In an Aug. 22 statement, Ultragenyx CEO Emil Kakkis said Ace-ER's failure, though disappointing, doesn't impair Ultragenyx's "overall strategy," which includes the continued development of a few other programs that stretch from pre-clinical to regulatory stages.
The company's pipeline, however, has stirred some concern among investors. Jefferies analyst Maury Raycroft, for example, wrote in an Aug. 22 note that the investment bank had pegged the GNE myopathy program as riskier than other Ultragenyx programs based on mixed early- and mid-stage clinical results.
Evercore ISI, another investment bank, had similar concerns.
"We had always viewed this program as speculative given complex biology that was not particularly well defined, in addition to the mixed benefit in the prior Phase 2 study," Evercore ISI analyst Steven Breazzano wrote in his own Aug. 22 note concerning the Ace-ER failure. "That said, the latest setback removes a potential source of upside from the stock and highlights a pipeline with meaningful, and underappreciated, clinical risk."
Ultragenyx's other main pipeline candidates include KRN23 (burosumab), a treatment for X-linked hypophosphatemia (XLH) and tumor-induced osteomalacia; Vestronidase alpha, a treatment for Mucopolysaccharidosis 7 (MPS 7); and UX007 (triheptanoin), a treatment for long-chain fatty acid oxidation disorders and Glut1 DS.
KRN23 (burosumab) is arguably the Novato, California-based drugmaker's most important asset at the moment. A Biologics License Application for the X-linked hypophosphatemia (XLH) treatment should come by the end of August. And if it gains approval, KRN23 would allow Ultragenyx to shed its clinical-stage title.
UX007 and vestronidase alpha, however, look to be a bit more troublesome.
In March, the drug failed a mid-stage study testing it as a seizure medication for Glut1 DS patients.

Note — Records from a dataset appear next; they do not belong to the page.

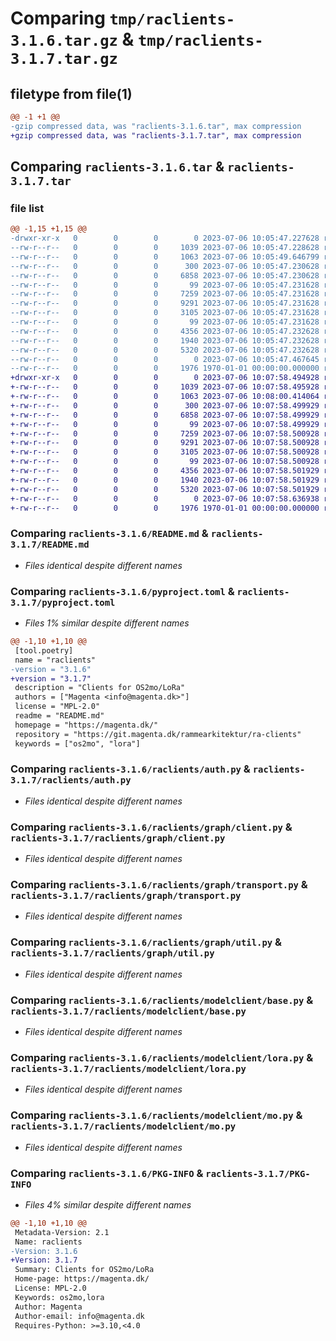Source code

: # Comparing `tmp/raclients-3.1.6.tar.gz` & `tmp/raclients-3.1.7.tar.gz`

## filetype from file(1)

```diff
@@ -1 +1 @@
-gzip compressed data, was "raclients-3.1.6.tar", max compression
+gzip compressed data, was "raclients-3.1.7.tar", max compression
```

## Comparing `raclients-3.1.6.tar` & `raclients-3.1.7.tar`

### file list

```diff
@@ -1,15 +1,15 @@
-drwxr-xr-x   0        0        0        0 2023-07-06 10:05:47.227628 raclients-3.1.6/LICENSES/
--rw-r--r--   0        0        0     1039 2023-07-06 10:05:47.228628 raclients-3.1.6/README.md
--rw-r--r--   0        0        0     1063 2023-07-06 10:05:49.646799 raclients-3.1.6/pyproject.toml
--rw-r--r--   0        0        0      300 2023-07-06 10:05:47.230628 raclients-3.1.6/raclients/__init__.py
--rw-r--r--   0        0        0     6858 2023-07-06 10:05:47.230628 raclients-3.1.6/raclients/auth.py
--rw-r--r--   0        0        0       99 2023-07-06 10:05:47.231628 raclients-3.1.6/raclients/graph/__init__.py
--rw-r--r--   0        0        0     7259 2023-07-06 10:05:47.231628 raclients-3.1.6/raclients/graph/client.py
--rw-r--r--   0        0        0     9291 2023-07-06 10:05:47.231628 raclients-3.1.6/raclients/graph/transport.py
--rw-r--r--   0        0        0     3105 2023-07-06 10:05:47.231628 raclients-3.1.6/raclients/graph/util.py
--rw-r--r--   0        0        0       99 2023-07-06 10:05:47.231628 raclients-3.1.6/raclients/modelclient/__init__.py
--rw-r--r--   0        0        0     4356 2023-07-06 10:05:47.232628 raclients-3.1.6/raclients/modelclient/base.py
--rw-r--r--   0        0        0     1940 2023-07-06 10:05:47.232628 raclients-3.1.6/raclients/modelclient/lora.py
--rw-r--r--   0        0        0     5320 2023-07-06 10:05:47.232628 raclients-3.1.6/raclients/modelclient/mo.py
--rw-r--r--   0        0        0        0 2023-07-06 10:05:47.467645 raclients-3.1.6/raclients/py.typed
--rw-r--r--   0        0        0     1976 1970-01-01 00:00:00.000000 raclients-3.1.6/PKG-INFO
+drwxr-xr-x   0        0        0        0 2023-07-06 10:07:58.494928 raclients-3.1.7/LICENSES/
+-rw-r--r--   0        0        0     1039 2023-07-06 10:07:58.495928 raclients-3.1.7/README.md
+-rw-r--r--   0        0        0     1063 2023-07-06 10:08:00.414064 raclients-3.1.7/pyproject.toml
+-rw-r--r--   0        0        0      300 2023-07-06 10:07:58.499929 raclients-3.1.7/raclients/__init__.py
+-rw-r--r--   0        0        0     6858 2023-07-06 10:07:58.499929 raclients-3.1.7/raclients/auth.py
+-rw-r--r--   0        0        0       99 2023-07-06 10:07:58.499929 raclients-3.1.7/raclients/graph/__init__.py
+-rw-r--r--   0        0        0     7259 2023-07-06 10:07:58.500928 raclients-3.1.7/raclients/graph/client.py
+-rw-r--r--   0        0        0     9291 2023-07-06 10:07:58.500928 raclients-3.1.7/raclients/graph/transport.py
+-rw-r--r--   0        0        0     3105 2023-07-06 10:07:58.500928 raclients-3.1.7/raclients/graph/util.py
+-rw-r--r--   0        0        0       99 2023-07-06 10:07:58.500928 raclients-3.1.7/raclients/modelclient/__init__.py
+-rw-r--r--   0        0        0     4356 2023-07-06 10:07:58.501929 raclients-3.1.7/raclients/modelclient/base.py
+-rw-r--r--   0        0        0     1940 2023-07-06 10:07:58.501929 raclients-3.1.7/raclients/modelclient/lora.py
+-rw-r--r--   0        0        0     5320 2023-07-06 10:07:58.501929 raclients-3.1.7/raclients/modelclient/mo.py
+-rw-r--r--   0        0        0        0 2023-07-06 10:07:58.636938 raclients-3.1.7/raclients/py.typed
+-rw-r--r--   0        0        0     1976 1970-01-01 00:00:00.000000 raclients-3.1.7/PKG-INFO
```

### Comparing `raclients-3.1.6/README.md` & `raclients-3.1.7/README.md`

 * *Files identical despite different names*

### Comparing `raclients-3.1.6/pyproject.toml` & `raclients-3.1.7/pyproject.toml`

 * *Files 1% similar despite different names*

```diff
@@ -1,10 +1,10 @@
 [tool.poetry]
 name = "raclients"
-version = "3.1.6"
+version = "3.1.7"
 description = "Clients for OS2mo/LoRa"
 authors = ["Magenta <info@magenta.dk>"]
 license = "MPL-2.0"
 readme = "README.md"
 homepage = "https://magenta.dk/"
 repository = "https://git.magenta.dk/rammearkitektur/ra-clients"
 keywords = ["os2mo", "lora"]
```

### Comparing `raclients-3.1.6/raclients/auth.py` & `raclients-3.1.7/raclients/auth.py`

 * *Files identical despite different names*

### Comparing `raclients-3.1.6/raclients/graph/client.py` & `raclients-3.1.7/raclients/graph/client.py`

 * *Files identical despite different names*

### Comparing `raclients-3.1.6/raclients/graph/transport.py` & `raclients-3.1.7/raclients/graph/transport.py`

 * *Files identical despite different names*

### Comparing `raclients-3.1.6/raclients/graph/util.py` & `raclients-3.1.7/raclients/graph/util.py`

 * *Files identical despite different names*

### Comparing `raclients-3.1.6/raclients/modelclient/base.py` & `raclients-3.1.7/raclients/modelclient/base.py`

 * *Files identical despite different names*

### Comparing `raclients-3.1.6/raclients/modelclient/lora.py` & `raclients-3.1.7/raclients/modelclient/lora.py`

 * *Files identical despite different names*

### Comparing `raclients-3.1.6/raclients/modelclient/mo.py` & `raclients-3.1.7/raclients/modelclient/mo.py`

 * *Files identical despite different names*

### Comparing `raclients-3.1.6/PKG-INFO` & `raclients-3.1.7/PKG-INFO`

 * *Files 4% similar despite different names*

```diff
@@ -1,10 +1,10 @@
 Metadata-Version: 2.1
 Name: raclients
-Version: 3.1.6
+Version: 3.1.7
 Summary: Clients for OS2mo/LoRa
 Home-page: https://magenta.dk/
 License: MPL-2.0
 Keywords: os2mo,lora
 Author: Magenta
 Author-email: info@magenta.dk
 Requires-Python: >=3.10,<4.0
```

In spite of the setback, Ultragenyx has continued developing the drug, pushing forward with a Phase 3 study evaluating it as a therapy for Glut1 DS patients with motor disorders.
"Similar to Ace-ER, we view the biology here as complex and the recent miss in the Phase 2 study in glut1ds patients with the seizure phenotype highlights the clinical risk, in our view," Breazzano wrote in his Aug 22 note.
While vestronidase alpha doesn't have those same clinical maladies, investors have questioned exactly how much it can add to Ultragenyx's business and bottom lines.
"Vestronidase alpha is approaching its November PDUFA date, and while we are optimistic for approval, it only adds an incremental $40-60M opportunity," Breazzano wrote.